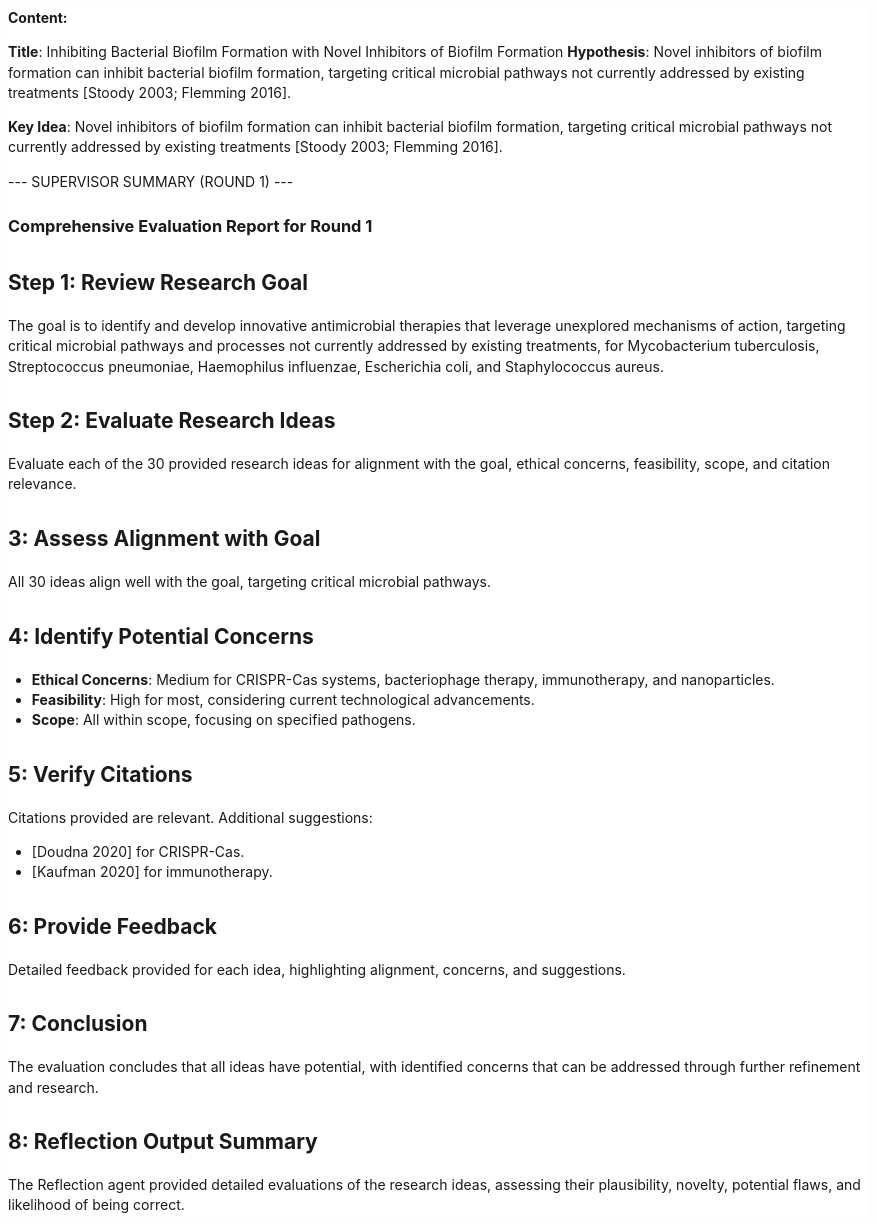 **Content:**

**Title**: Inhibiting Bacterial Biofilm Formation with Novel Inhibitors of Biofilm Formation
**Hypothesis**: Novel inhibitors of biofilm formation can inhibit bacterial biofilm formation, targeting critical microbial pathways not currently addressed by existing treatments [Stoody 2003; Flemming 2016].

**Key Idea**: Novel inhibitors of biofilm formation can inhibit bacterial biofilm formation, targeting critical microbial pathways not currently addressed by existing treatments [Stoody 2003; Flemming 2016].

--- SUPERVISOR SUMMARY (ROUND 1) ---

### Comprehensive Evaluation Report for Round 1

## Step 1: Review Research Goal
The goal is to identify and develop innovative antimicrobial therapies that leverage unexplored mechanisms of action, targeting critical microbial pathways and processes not currently addressed by existing treatments, for Mycobacterium tuberculosis, Streptococcus pneumoniae, Haemophilus influenzae, Escherichia coli, and Staphylococcus aureus.

## Step 2: Evaluate Research Ideas
Evaluate each of the 30 provided research ideas for alignment with the goal, ethical concerns, feasibility, scope, and citation relevance.

## 3: Assess Alignment with Goal
All 30 ideas align well with the goal, targeting critical microbial pathways.

## 4: Identify Potential Concerns
- **Ethical Concerns**: Medium for CRISPR-Cas systems, bacteriophage therapy, immunotherapy, and nanoparticles.
- **Feasibility**: High for most, considering current technological advancements.
- **Scope**: All within scope, focusing on specified pathogens.

## 5: Verify Citations
Citations provided are relevant. Additional suggestions:
- [Doudna 2020] for CRISPR-Cas.
- [Kaufman 2020] for immunotherapy.

## 6: Provide Feedback
Detailed feedback provided for each idea, highlighting alignment, concerns, and suggestions.

## 7: Conclusion
The evaluation concludes that all ideas have potential, with identified concerns that can be addressed through further refinement and research.

## 8: Reflection Output Summary
The Reflection agent provided detailed evaluations of the research ideas, assessing their plausibility, novelty, potential flaws, and likelihood of being correct.

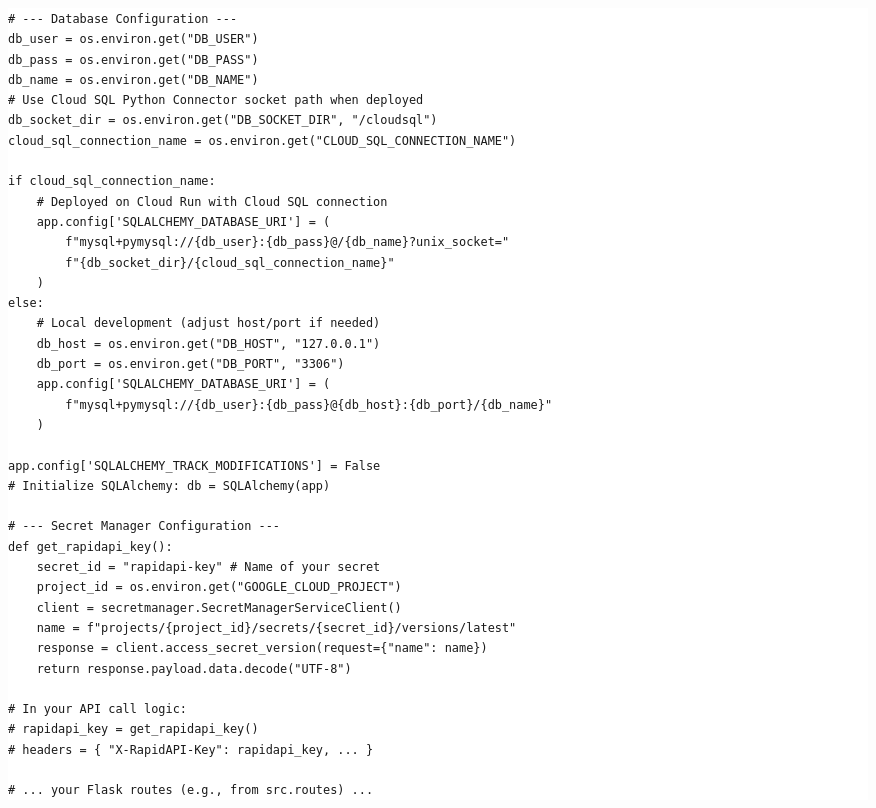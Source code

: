     # --- Database Configuration ---
    db_user = os.environ.get("DB_USER")
    db_pass = os.environ.get("DB_PASS")
    db_name = os.environ.get("DB_NAME")
    # Use Cloud SQL Python Connector socket path when deployed
    db_socket_dir = os.environ.get("DB_SOCKET_DIR", "/cloudsql")
    cloud_sql_connection_name = os.environ.get("CLOUD_SQL_CONNECTION_NAME")

    if cloud_sql_connection_name:
        # Deployed on Cloud Run with Cloud SQL connection
        app.config['SQLALCHEMY_DATABASE_URI'] = (
            f"mysql+pymysql://{db_user}:{db_pass}@/{db_name}?unix_socket="
            f"{db_socket_dir}/{cloud_sql_connection_name}"
        )
    else:
        # Local development (adjust host/port if needed)
        db_host = os.environ.get("DB_HOST", "127.0.0.1")
        db_port = os.environ.get("DB_PORT", "3306")
        app.config['SQLALCHEMY_DATABASE_URI'] = (
            f"mysql+pymysql://{db_user}:{db_pass}@{db_host}:{db_port}/{db_name}"
        )

    app.config['SQLALCHEMY_TRACK_MODIFICATIONS'] = False
    # Initialize SQLAlchemy: db = SQLAlchemy(app)

    # --- Secret Manager Configuration ---
    def get_rapidapi_key():
        secret_id = "rapidapi-key" # Name of your secret
        project_id = os.environ.get("GOOGLE_CLOUD_PROJECT")
        client = secretmanager.SecretManagerServiceClient()
        name = f"projects/{project_id}/secrets/{secret_id}/versions/latest"
        response = client.access_secret_version(request={"name": name})
        return response.payload.data.decode("UTF-8")

    # In your API call logic:
    # rapidapi_key = get_rapidapi_key()
    # headers = { "X-RapidAPI-Key": rapidapi_key, ... }

    # ... your Flask routes (e.g., from src.routes) ...
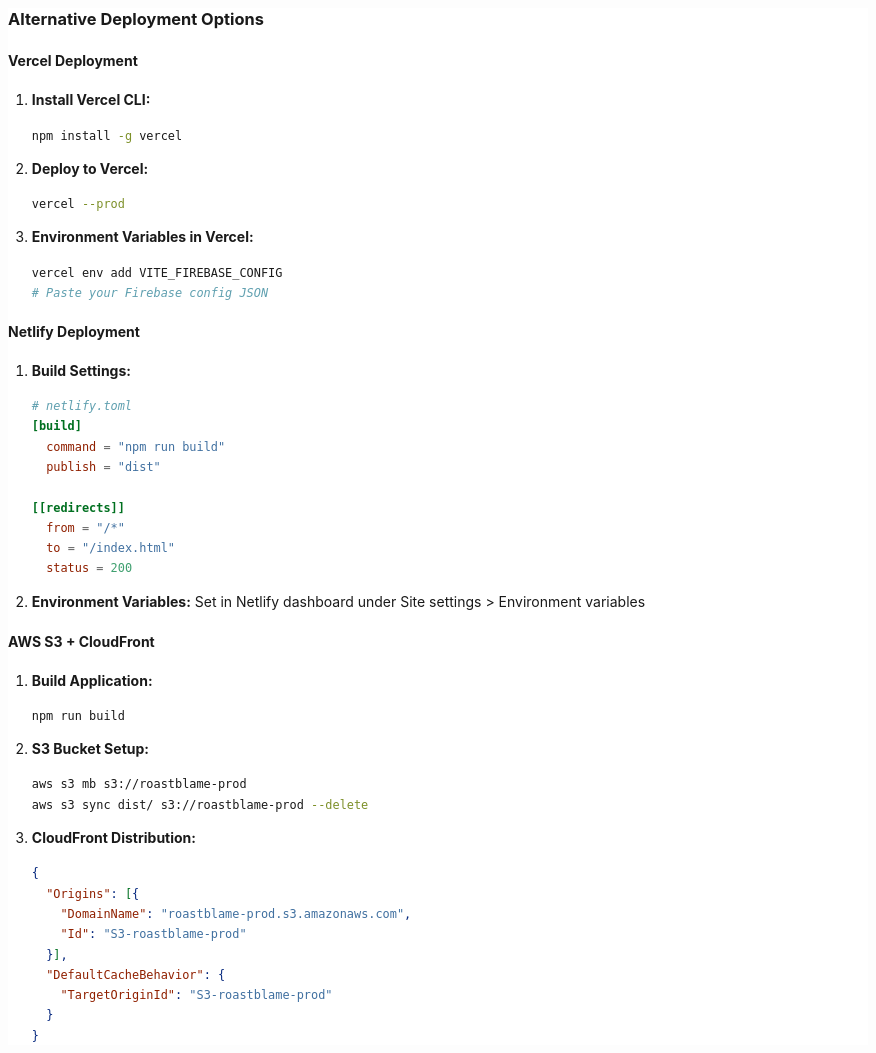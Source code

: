 ### Alternative Deployment Options

#### Vercel Deployment

1. **Install Vercel CLI:**
   ```bash
   npm install -g vercel
   ```

2. **Deploy to Vercel:**
   ```bash
   vercel --prod
   ```

3. **Environment Variables in Vercel:**
   ```bash
   vercel env add VITE_FIREBASE_CONFIG
   # Paste your Firebase config JSON
   ```

#### Netlify Deployment

1. **Build Settings:**
   ```toml
   # netlify.toml
   [build]
     command = "npm run build"
     publish = "dist"

   [[redirects]]
     from = "/*"
     to = "/index.html"
     status = 200
   ```

2. **Environment Variables:**
   Set in Netlify dashboard under Site settings > Environment variables

#### AWS S3 + CloudFront

1. **Build Application:**
   ```bash
   npm run build
   ```

2. **S3 Bucket Setup:**
   ```bash
   aws s3 mb s3://roastblame-prod
   aws s3 sync dist/ s3://roastblame-prod --delete
   ```

3. **CloudFront Distribution:**
   ```json
   {
     "Origins": [{
       "DomainName": "roastblame-prod.s3.amazonaws.com",
       "Id": "S3-roastblame-prod"
     }],
     "DefaultCacheBehavior": {
       "TargetOriginId": "S3-roastblame-prod"
     }
   }
   ```
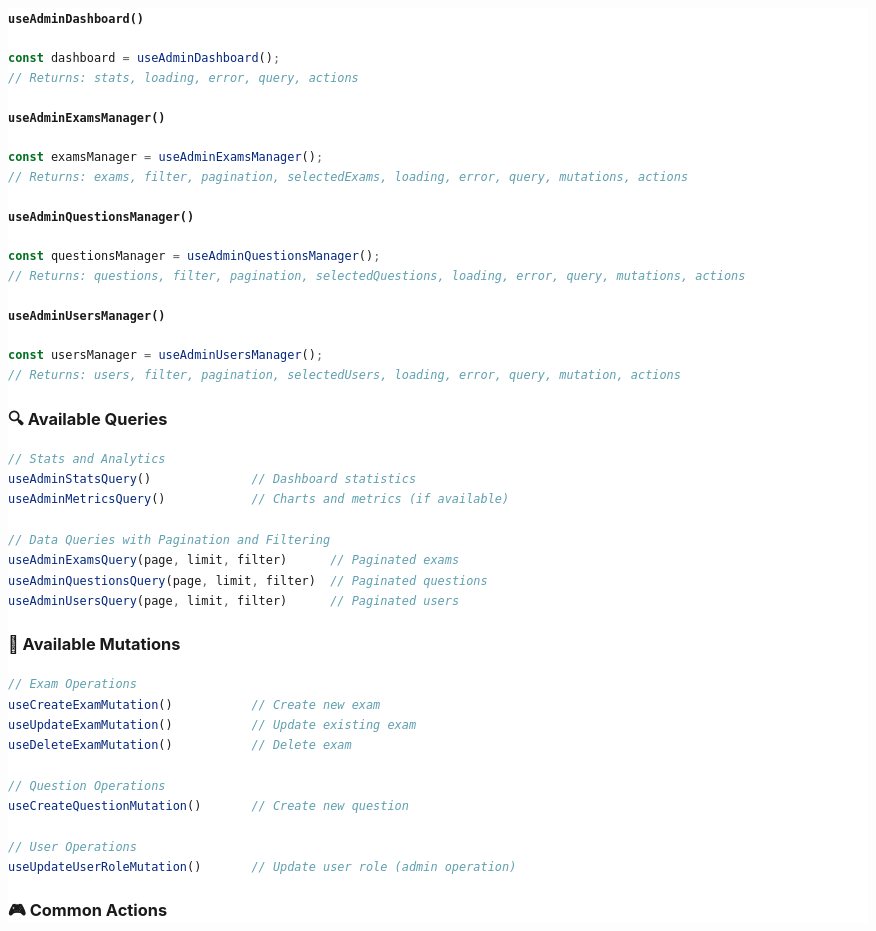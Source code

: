 #### `useAdminDashboard()`
```typescript
const dashboard = useAdminDashboard();
// Returns: stats, loading, error, query, actions
```

#### `useAdminExamsManager()`
```typescript
const examsManager = useAdminExamsManager();
// Returns: exams, filter, pagination, selectedExams, loading, error, query, mutations, actions
```

#### `useAdminQuestionsManager()`
```typescript
const questionsManager = useAdminQuestionsManager();
// Returns: questions, filter, pagination, selectedQuestions, loading, error, query, mutations, actions
```

#### `useAdminUsersManager()`
```typescript
const usersManager = useAdminUsersManager();
// Returns: users, filter, pagination, selectedUsers, loading, error, query, mutation, actions
```

### 🔍 Available Queries

```typescript
// Stats and Analytics
useAdminStatsQuery()              // Dashboard statistics
useAdminMetricsQuery()            // Charts and metrics (if available)

// Data Queries with Pagination and Filtering
useAdminExamsQuery(page, limit, filter)      // Paginated exams
useAdminQuestionsQuery(page, limit, filter)  // Paginated questions  
useAdminUsersQuery(page, limit, filter)      // Paginated users
```

### 🔄 Available Mutations

```typescript
// Exam Operations
useCreateExamMutation()           // Create new exam
useUpdateExamMutation()           // Update existing exam
useDeleteExamMutation()           // Delete exam

// Question Operations  
useCreateQuestionMutation()       // Create new question

// User Operations
useUpdateUserRoleMutation()       // Update user role (admin operation)
```

### 🎮 Common Actions

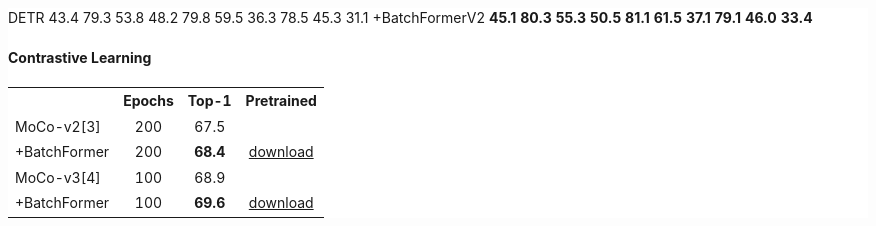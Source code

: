 <tr><td align="left">DETR</td>
<td align="center">43.4</td>
<td align="center">79.3</td>
<td align="center">53.8</td>
<td align="center">48.2</td>
<td align="center">79.8</td>
<td align="center">59.5</td>
<td align="center">36.3</td>
<td align="center">78.5</td>
<td align="center">45.3</td>
<td align="center">31.1</td>

</tr>
    <tr><td align="left">+BatchFormerV2</td>
<td align="center"><b>45.1</b></td>
<td align="center"><b>80.3</b></td>
<td align="center"><b>55.3</b></td>
<td align="center"><b>50.5</b></td>
<td align="center"><b>81.1</b></td>
<td align="center"><b>61.5</b></td>

<td align="center"><b>37.1</b></td>
<td align="center"><b>79.1</b></td>
<td align="center"><b>46.0</b></td>
<td align="center"><b>33.4</b></td>
</tbody></table>


#### Contrastive Learning
<table><tbody>


<th valign="bottom"></th>
<th valign="bottom">Epochs</th>
<th valign="bottom">Top-1</th>
<th valign="bottom">Pretrained</th>

<tr><td align="left">MoCo-v2[3]</td>
<td align="center">200</td>
<td align="center">67.5</td>
<td align="center"></td>
</tr>
<tr><td align="left">+BatchFormer</td>
<td align="center">200</td>
<td align="center"><b>68.4</b></td>
  <td align="center"><a href="https://cloudstor.aarnet.edu.au/plus/s/nnepE6cPmEPMOkv">download</a></td>

<tr><td align="left">MoCo-v3[4]</td>
<td align="center">100</td>
<td align="center">68.9</td>
</tr>
<tr><td align="left">+BatchFormer</td>
<td align="center">100</td>
<td align="center"><b>69.6</b></td>
    <td align="center"><a href="https://cloudstor.aarnet.edu.au/plus/s/IHxiZW3I8iiDS5u">download</a></td>
</tbody></table>
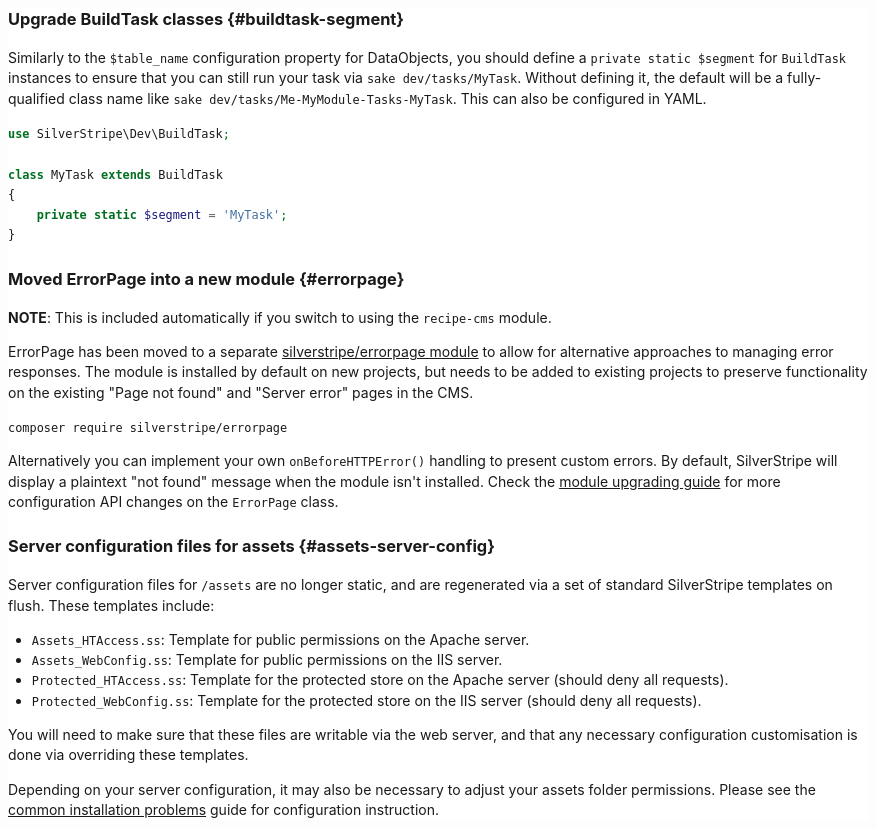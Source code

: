 ### Upgrade BuildTask classes {#buildtask-segment}

Similarly to the `$table_name` configuration property for DataObjects, you should define a `private static $segment` for `BuildTask`
instances to ensure that you can still run your task via `sake dev/tasks/MyTask`. Without defining it, the default
will be a fully-qualified class name like `sake dev/tasks/Me-MyModule-Tasks-MyTask`. This can also be configured in YAML.

```php
use SilverStripe\Dev\BuildTask;

class MyTask extends BuildTask
{
    private static $segment = 'MyTask';
}
```

### Moved ErrorPage into a new module {#errorpage}

**NOTE**: This is included automatically if you switch to using the `recipe-cms` module.

ErrorPage has been moved to a separate [silverstripe/errorpage module](http://addons.silverstripe.org/add-ons/silverstripe/errorpage)
to allow for alternative approaches to managing error responses.
The module is installed by default on new projects, but needs to be added to existing projects
to preserve functionality on the existing "Page not found" and "Server error" pages in the CMS.

    composer require silverstripe/errorpage

Alternatively you can implement your own `onBeforeHTTPError()` handling to present custom errors.
By default, SilverStripe will display a plaintext "not found" message when the module isn't installed.
Check the [module upgrading guide](http://addons.silverstripe.org/add-ons/silverstripe/errorpage)
for more configuration API changes on the `ErrorPage` class.

### Server configuration files for assets {#assets-server-config}

Server configuration files for `/assets` are no longer static, and are regenerated via a set of
standard SilverStripe templates on flush. These templates include:

 * `Assets_HTAccess.ss`: Template for public permissions on the Apache server.
 * `Assets_WebConfig.ss`: Template for public permissions on the IIS server.
 * `Protected_HTAccess.ss`: Template for the protected store on the Apache server (should deny all requests).
 * `Protected_WebConfig.ss`: Template for the protected store on the IIS server (should deny all requests).

You will need to make sure that these files are writable via the web server, and that any necessary
configuration customisation is done via overriding these templates.

Depending on your server configuration, it may also be necessary to adjust your assets folder 
permissions. Please see the [common installation problems](/getting_started/installation/common_problems)
guide for configuration instruction.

--------------------

Find every line in the records that has the word "Update". Then report the count alone.

→ Output for this exercise
2